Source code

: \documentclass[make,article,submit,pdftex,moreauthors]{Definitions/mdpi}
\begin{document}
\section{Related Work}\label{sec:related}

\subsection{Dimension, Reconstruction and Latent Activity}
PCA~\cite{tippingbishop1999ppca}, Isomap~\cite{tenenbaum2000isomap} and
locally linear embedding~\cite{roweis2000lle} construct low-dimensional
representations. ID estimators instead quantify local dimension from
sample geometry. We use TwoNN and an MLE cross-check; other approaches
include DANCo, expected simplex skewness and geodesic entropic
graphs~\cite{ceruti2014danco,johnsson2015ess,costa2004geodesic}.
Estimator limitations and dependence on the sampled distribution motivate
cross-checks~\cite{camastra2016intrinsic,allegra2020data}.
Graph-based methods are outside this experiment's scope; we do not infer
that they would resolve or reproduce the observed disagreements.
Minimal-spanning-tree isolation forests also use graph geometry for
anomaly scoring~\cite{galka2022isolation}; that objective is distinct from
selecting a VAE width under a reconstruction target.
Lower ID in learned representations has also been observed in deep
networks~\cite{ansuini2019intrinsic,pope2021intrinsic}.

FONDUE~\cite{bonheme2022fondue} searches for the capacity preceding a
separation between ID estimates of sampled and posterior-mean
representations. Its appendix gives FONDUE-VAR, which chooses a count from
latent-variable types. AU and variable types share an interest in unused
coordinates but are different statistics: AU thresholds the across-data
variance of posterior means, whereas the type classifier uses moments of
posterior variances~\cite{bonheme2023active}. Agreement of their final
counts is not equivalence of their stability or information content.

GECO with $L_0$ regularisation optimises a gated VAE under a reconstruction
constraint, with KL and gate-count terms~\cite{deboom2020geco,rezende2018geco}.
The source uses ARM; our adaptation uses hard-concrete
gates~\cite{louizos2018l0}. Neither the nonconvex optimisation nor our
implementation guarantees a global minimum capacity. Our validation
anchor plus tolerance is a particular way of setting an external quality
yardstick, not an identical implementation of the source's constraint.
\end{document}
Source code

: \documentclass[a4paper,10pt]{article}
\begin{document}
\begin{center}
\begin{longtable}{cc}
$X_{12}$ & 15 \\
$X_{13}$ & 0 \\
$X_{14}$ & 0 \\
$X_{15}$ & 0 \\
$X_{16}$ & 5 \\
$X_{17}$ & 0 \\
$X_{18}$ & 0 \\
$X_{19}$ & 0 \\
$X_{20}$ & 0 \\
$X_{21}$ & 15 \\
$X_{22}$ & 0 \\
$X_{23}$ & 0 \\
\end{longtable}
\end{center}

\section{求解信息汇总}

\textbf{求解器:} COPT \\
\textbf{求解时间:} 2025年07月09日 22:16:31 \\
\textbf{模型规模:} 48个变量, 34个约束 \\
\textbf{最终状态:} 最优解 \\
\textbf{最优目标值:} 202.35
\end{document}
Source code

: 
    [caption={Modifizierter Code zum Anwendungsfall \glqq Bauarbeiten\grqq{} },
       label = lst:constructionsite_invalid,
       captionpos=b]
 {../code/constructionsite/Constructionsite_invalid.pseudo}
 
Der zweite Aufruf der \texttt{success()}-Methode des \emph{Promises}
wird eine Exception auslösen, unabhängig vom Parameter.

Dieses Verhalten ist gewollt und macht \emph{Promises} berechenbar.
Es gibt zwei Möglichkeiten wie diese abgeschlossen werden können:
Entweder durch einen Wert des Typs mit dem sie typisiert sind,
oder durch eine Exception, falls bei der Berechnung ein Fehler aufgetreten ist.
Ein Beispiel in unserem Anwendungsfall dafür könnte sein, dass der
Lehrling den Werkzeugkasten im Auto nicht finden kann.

****************

**WHAT IS BEING ASKED**. Which lines of the records above hold the word "posterior"? Copy each one out.

**RESULT OF THIS TASK**.
separation between ID estimates of sampled and posterior-mean
variance of posterior means, whereas the type classifier uses moments of
posterior variances~\cite{bonheme2023active}. Agreement of their final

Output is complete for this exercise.